Dataset entries:

----

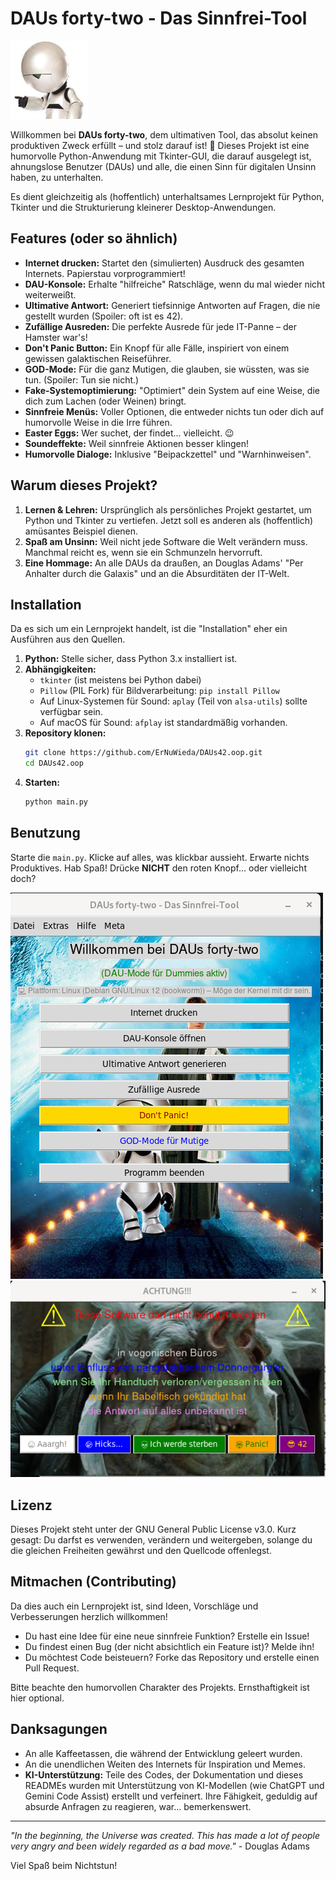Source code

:# DAUs forty-two - Das Sinnfrei-Tool

![DAUs42 Logo](./assets/marvin.png) 

Willkommen bei **DAUs forty-two**, dem ultimativen Tool, das absolut keinen produktiven Zweck erfüllt – und stolz darauf ist! 🚀
Dieses Projekt ist eine humorvolle Python-Anwendung mit Tkinter-GUI, die darauf ausgelegt ist, ahnungslose Benutzer (DAUs) und alle, die einen Sinn für digitalen Unsinn haben, zu unterhalten.

Es dient gleichzeitig als (hoffentlich) unterhaltsames Lernprojekt für Python, Tkinter und die Strukturierung kleinerer Desktop-Anwendungen.

## Features (oder so ähnlich)

*   **Internet drucken:** Startet den (simulierten) Ausdruck des gesamten Internets. Papierstau vorprogrammiert!
*   **DAU-Konsole:** Erhalte "hilfreiche" Ratschläge, wenn du mal wieder nicht weiterweißt.
*   **Ultimative Antwort:** Generiert tiefsinnige Antworten auf Fragen, die nie gestellt wurden (Spoiler: oft ist es 42).
*   **Zufällige Ausreden:** Die perfekte Ausrede für jede IT-Panne – der Hamster war's!
*   **Don't Panic Button:** Ein Knopf für alle Fälle, inspiriert von einem gewissen galaktischen Reiseführer.
*   **GOD-Mode:** Für die ganz Mutigen, die glauben, sie wüssten, was sie tun. (Spoiler: Tun sie nicht.)
*   **Fake-Systemoptimierung:** "Optimiert" dein System auf eine Weise, die dich zum Lachen (oder Weinen) bringt.
*   **Sinnfreie Menüs:** Voller Optionen, die entweder nichts tun oder dich auf humorvolle Weise in die Irre führen.
*   **Easter Eggs:** Wer suchet, der findet... vielleicht. 😉
*   **Soundeffekte:** Weil sinnfreie Aktionen besser klingen!
*   **Humorvolle Dialoge:** Inklusive "Beipackzettel" und "Warnhinweisen".

## Warum dieses Projekt?

1.  **Lernen & Lehren:** Ursprünglich als persönliches Projekt gestartet, um Python und Tkinter zu vertiefen. Jetzt soll es anderen als (hoffentlich) amüsantes Beispiel dienen.
2.  **Spaß am Unsinn:** Weil nicht jede Software die Welt verändern muss. Manchmal reicht es, wenn sie ein Schmunzeln hervorruft.
3.  **Eine Hommage:** An alle DAUs da draußen, an Douglas Adams' "Per Anhalter durch die Galaxis" und an die Absurditäten der IT-Welt.

## Installation

Da es sich um ein Lernprojekt handelt, ist die "Installation" eher ein Ausführen aus den Quellen.

1.  **Python:** Stelle sicher, dass Python 3.x installiert ist.
2.  **Abhängigkeiten:**
    *   `tkinter` (ist meistens bei Python dabei)
    *   `Pillow` (PIL Fork) für Bildverarbeitung: `pip install Pillow`
    *   Auf Linux-Systemen für Sound: `aplay` (Teil von `alsa-utils`) sollte verfügbar sein.
    *   Auf macOS für Sound: `afplay` ist standardmäßig vorhanden.
3.  **Repository klonen:**
    ```bash
    git clone https://github.com/ErNuWieda/DAUs42.oop.git
    cd DAUs42.oop
    ```
4.  **Starten:**
    ```bash
    python main.py
    ```

## Benutzung

Starte die `main.py`. Klicke auf alles, was klickbar aussieht. Erwarte nichts Produktives. Hab Spaß!
Drücke **NICHT** den roten Knopf... oder vielleicht doch?

![Main Window](./assets/screenshot_main.png)
![Warning Dialog](./assets/screenshot_warning.png)


## Lizenz

Dieses Projekt steht unter der GNU General Public License v3.0.
Kurz gesagt: Du darfst es verwenden, verändern und weitergeben, solange du die gleichen Freiheiten gewährst und den Quellcode offenlegst.

## Mitmachen (Contributing)

Da dies auch ein Lernprojekt ist, sind Ideen, Vorschläge und Verbesserungen herzlich willkommen!

*   Du hast eine Idee für eine neue sinnfreie Funktion? Erstelle ein Issue!
*   Du findest einen Bug (der nicht absichtlich ein Feature ist)? Melde ihn!
*   Du möchtest Code beisteuern? Forke das Repository und erstelle einen Pull Request.

Bitte beachte den humorvollen Charakter des Projekts. Ernsthaftigkeit ist hier optional.

## Danksagungen

*   An alle Kaffeetassen, die während der Entwicklung geleert wurden.
*   An die unendlichen Weiten des Internets für Inspiration und Memes.
*   **KI-Unterstützung:** Teile des Codes, der Dokumentation und dieses READMEs wurden mit Unterstützung von KI-Modellen (wie ChatGPT und Gemini Code Assist) erstellt und verfeinert. Ihre Fähigkeit, geduldig auf absurde Anfragen zu reagieren, war... bemerkenswert.

---

*"In the beginning, the Universe was created. This has made a lot of people very angry and been widely regarded as a bad move."* - Douglas Adams

Viel Spaß beim Nichtstun!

----

- **Exercise**:
Set down exactly the lines of the data above, beginning with the line that has "ein Schmunzeln hervorruft." and ending with the line that has "bei Python dabei)", and no others.

- **Problem solution**:
2.  **Spaß am Unsinn:** Weil nicht jede Software die Welt verändern muss. Manchmal reicht es, wenn sie ein Schmunzeln hervorruft.
3.  **Eine Hommage:** An alle DAUs da draußen, an Douglas Adams' "Per Anhalter durch die Galaxis" und an die Absurditäten der IT-Welt.

## Installation

Da es sich um ein Lernprojekt handelt, ist die "Installation" eher ein Ausführen aus den Quellen.

1.  **Python:** Stelle sicher, dass Python 3.x installiert ist.
2.  **Abhängigkeiten:**
    *   `tkinter` (ist meistens bei Python dabei)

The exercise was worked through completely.